[Opening Extracted material section]

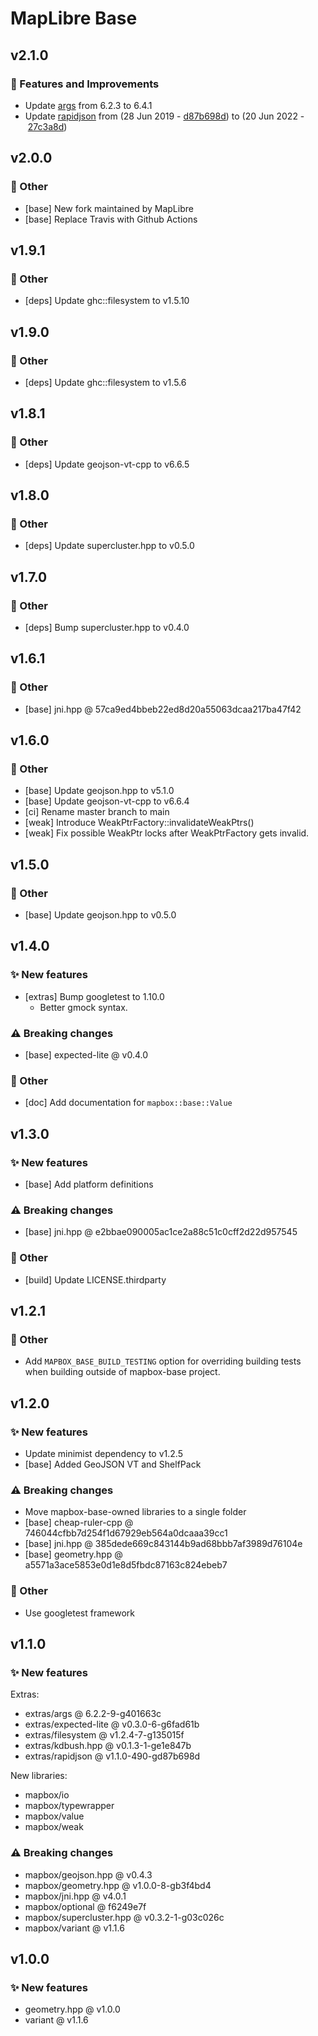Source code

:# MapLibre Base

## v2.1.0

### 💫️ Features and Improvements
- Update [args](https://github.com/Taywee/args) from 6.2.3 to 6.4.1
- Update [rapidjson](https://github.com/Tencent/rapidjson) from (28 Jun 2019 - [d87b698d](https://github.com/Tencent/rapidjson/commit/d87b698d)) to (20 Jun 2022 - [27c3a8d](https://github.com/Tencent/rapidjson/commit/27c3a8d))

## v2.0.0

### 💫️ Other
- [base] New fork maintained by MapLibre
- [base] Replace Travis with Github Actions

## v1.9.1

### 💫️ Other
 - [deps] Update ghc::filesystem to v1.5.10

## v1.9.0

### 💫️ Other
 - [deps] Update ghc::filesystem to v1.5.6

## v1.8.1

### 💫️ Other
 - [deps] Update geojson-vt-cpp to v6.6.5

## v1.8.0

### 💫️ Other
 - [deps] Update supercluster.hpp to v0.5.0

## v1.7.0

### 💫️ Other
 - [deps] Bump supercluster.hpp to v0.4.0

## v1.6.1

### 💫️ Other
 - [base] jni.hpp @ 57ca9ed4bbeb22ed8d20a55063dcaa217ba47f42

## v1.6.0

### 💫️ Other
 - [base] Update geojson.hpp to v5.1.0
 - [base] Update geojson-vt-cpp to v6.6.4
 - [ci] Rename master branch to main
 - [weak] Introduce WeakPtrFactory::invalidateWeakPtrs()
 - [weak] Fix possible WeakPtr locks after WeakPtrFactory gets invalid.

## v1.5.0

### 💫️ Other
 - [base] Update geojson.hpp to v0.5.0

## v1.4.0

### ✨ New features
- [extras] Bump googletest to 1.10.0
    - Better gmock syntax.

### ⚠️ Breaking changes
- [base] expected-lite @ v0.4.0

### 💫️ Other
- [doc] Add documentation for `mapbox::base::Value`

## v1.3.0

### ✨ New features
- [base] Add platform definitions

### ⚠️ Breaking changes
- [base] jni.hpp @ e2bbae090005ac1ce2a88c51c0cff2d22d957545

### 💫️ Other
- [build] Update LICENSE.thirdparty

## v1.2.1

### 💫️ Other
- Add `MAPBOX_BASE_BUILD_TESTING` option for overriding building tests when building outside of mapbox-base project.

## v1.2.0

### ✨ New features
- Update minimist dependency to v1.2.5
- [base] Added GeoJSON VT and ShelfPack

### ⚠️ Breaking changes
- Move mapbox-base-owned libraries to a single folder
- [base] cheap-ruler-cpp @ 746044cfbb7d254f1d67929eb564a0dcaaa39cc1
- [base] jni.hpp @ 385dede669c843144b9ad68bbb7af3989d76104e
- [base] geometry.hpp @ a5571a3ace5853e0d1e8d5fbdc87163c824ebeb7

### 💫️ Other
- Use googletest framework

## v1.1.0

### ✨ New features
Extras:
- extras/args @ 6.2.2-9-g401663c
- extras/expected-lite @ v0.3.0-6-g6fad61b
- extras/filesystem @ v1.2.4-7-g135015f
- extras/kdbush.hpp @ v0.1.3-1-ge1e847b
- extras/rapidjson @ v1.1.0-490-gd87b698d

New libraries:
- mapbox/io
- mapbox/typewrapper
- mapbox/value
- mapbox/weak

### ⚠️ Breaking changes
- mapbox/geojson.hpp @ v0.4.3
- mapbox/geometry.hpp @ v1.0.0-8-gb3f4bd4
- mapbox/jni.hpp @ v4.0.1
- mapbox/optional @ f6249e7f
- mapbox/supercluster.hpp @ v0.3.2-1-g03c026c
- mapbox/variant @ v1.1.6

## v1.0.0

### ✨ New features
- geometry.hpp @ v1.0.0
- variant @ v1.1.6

[Closing Extracted material section]
[Opening Extracted material section]

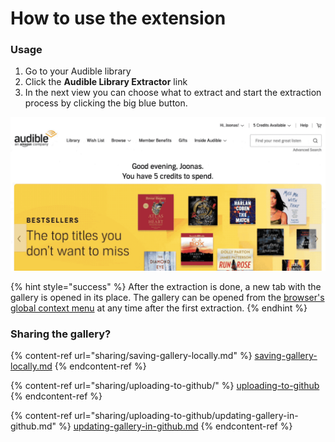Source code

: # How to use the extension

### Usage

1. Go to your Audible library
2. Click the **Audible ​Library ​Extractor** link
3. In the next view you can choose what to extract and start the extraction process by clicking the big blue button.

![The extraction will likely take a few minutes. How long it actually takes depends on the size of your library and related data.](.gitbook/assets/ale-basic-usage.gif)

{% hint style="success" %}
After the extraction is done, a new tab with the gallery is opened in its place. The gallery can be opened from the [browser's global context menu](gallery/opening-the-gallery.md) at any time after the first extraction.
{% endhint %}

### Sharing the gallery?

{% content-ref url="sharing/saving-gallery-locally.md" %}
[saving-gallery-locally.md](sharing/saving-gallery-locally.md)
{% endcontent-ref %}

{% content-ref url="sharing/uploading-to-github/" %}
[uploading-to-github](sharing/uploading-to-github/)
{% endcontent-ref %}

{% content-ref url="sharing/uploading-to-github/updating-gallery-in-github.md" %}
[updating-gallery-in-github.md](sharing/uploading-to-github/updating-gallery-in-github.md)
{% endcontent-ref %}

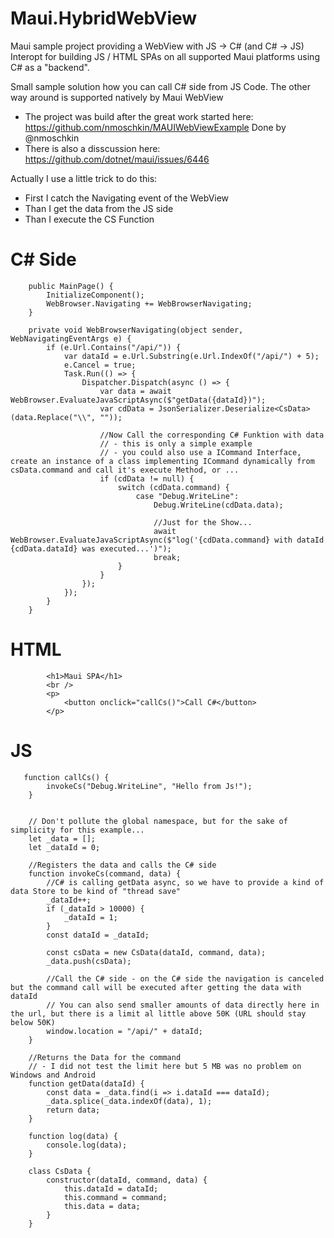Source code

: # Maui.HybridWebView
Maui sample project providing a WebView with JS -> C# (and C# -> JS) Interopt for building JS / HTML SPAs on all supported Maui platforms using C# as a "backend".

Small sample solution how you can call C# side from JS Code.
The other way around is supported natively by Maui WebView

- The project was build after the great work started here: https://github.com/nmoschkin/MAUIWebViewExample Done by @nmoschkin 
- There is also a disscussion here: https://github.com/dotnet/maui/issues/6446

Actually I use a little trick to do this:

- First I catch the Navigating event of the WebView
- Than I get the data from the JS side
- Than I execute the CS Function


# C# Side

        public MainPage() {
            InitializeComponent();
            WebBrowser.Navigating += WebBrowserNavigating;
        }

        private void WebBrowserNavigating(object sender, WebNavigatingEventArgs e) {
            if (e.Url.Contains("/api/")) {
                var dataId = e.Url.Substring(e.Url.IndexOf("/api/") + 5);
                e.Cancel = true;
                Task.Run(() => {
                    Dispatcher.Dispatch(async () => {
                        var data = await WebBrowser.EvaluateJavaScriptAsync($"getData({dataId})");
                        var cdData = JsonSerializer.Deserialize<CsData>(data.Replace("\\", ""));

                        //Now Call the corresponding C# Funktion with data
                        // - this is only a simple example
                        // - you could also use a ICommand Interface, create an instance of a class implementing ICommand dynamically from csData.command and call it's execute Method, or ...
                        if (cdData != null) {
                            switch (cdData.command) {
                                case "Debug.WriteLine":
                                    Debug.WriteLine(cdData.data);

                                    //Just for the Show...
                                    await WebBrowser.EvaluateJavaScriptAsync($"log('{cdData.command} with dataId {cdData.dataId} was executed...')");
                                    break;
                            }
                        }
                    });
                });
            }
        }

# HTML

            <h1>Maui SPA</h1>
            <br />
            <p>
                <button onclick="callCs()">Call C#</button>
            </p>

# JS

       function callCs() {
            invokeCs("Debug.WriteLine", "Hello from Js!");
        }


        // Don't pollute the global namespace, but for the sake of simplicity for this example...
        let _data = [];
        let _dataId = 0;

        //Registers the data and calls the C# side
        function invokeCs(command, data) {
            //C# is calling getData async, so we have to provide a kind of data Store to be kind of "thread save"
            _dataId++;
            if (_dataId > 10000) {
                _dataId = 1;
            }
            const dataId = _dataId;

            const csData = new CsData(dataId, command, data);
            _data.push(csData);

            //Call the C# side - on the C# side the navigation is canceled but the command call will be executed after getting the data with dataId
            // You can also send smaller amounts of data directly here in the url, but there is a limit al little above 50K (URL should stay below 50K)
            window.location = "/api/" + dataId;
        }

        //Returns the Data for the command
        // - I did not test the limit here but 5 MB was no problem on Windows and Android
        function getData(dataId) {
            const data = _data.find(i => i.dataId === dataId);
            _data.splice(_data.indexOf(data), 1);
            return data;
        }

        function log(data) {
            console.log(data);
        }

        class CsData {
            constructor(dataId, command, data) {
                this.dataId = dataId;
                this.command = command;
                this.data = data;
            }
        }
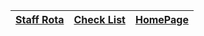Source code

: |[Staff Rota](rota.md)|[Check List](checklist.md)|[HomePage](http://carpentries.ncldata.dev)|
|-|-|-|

[Closing Extracted material section]
[Opening Extracted material section]

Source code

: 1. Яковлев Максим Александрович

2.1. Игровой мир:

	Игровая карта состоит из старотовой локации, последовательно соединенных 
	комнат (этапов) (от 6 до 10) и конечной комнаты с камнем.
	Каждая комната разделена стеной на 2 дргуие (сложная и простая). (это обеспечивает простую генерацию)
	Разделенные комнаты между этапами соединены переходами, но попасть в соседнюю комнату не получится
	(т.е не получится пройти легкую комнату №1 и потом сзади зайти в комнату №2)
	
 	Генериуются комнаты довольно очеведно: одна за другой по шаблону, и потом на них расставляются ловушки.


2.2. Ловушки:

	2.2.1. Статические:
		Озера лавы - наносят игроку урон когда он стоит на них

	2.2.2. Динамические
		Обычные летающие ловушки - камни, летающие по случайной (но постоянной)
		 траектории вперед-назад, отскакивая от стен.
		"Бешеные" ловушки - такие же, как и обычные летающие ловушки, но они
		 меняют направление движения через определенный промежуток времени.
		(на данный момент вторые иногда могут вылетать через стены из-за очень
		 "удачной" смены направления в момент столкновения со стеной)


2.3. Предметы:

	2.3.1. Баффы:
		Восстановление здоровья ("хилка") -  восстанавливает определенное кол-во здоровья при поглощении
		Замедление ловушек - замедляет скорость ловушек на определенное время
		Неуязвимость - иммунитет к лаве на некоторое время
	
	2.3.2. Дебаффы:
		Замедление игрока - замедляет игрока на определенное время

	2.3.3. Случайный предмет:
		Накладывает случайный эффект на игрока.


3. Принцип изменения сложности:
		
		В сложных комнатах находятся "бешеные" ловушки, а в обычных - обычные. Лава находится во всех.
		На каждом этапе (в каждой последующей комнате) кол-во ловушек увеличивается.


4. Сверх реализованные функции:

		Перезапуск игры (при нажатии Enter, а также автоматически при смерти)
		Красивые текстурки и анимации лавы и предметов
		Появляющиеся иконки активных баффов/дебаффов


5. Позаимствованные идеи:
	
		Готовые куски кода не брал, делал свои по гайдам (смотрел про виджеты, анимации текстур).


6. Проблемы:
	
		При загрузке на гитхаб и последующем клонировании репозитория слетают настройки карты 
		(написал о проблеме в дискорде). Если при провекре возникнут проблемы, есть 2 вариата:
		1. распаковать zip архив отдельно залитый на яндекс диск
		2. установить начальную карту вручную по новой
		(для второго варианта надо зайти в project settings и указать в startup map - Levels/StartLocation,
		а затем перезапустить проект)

[Closing Extracted material section]

▶ **What the exercise asks**: Look above for the line with "Озера лавы - наносят" and the line with "Неуязвимость - иммунитет", and reproduce exactly those two lines plus every line between, nothing more.

▶ **Solution to this exercise**:
		Озера лавы - наносят игроку урон когда он стоит на них

	2.2.2. Динамические
		Обычные летающие ловушки - камни, летающие по случайной (но постоянной)
		 траектории вперед-назад, отскакивая от стен.
		"Бешеные" ловушки - такие же, как и обычные летающие ловушки, но они
		 меняют направление движения через определенный промежуток времени.
		(на данный момент вторые иногда могут вылетать через стены из-за очень
		 "удачной" смены направления в момент столкновения со стеной)


2.3. Предметы:

	2.3.1. Баффы:
		Восстановление здоровья ("хилка") -  восстанавливает определенное кол-во здоровья при поглощении
		Замедление ловушек - замедляет скорость ловушек на определенное время
		Неуязвимость - иммунитет к лаве на некоторое время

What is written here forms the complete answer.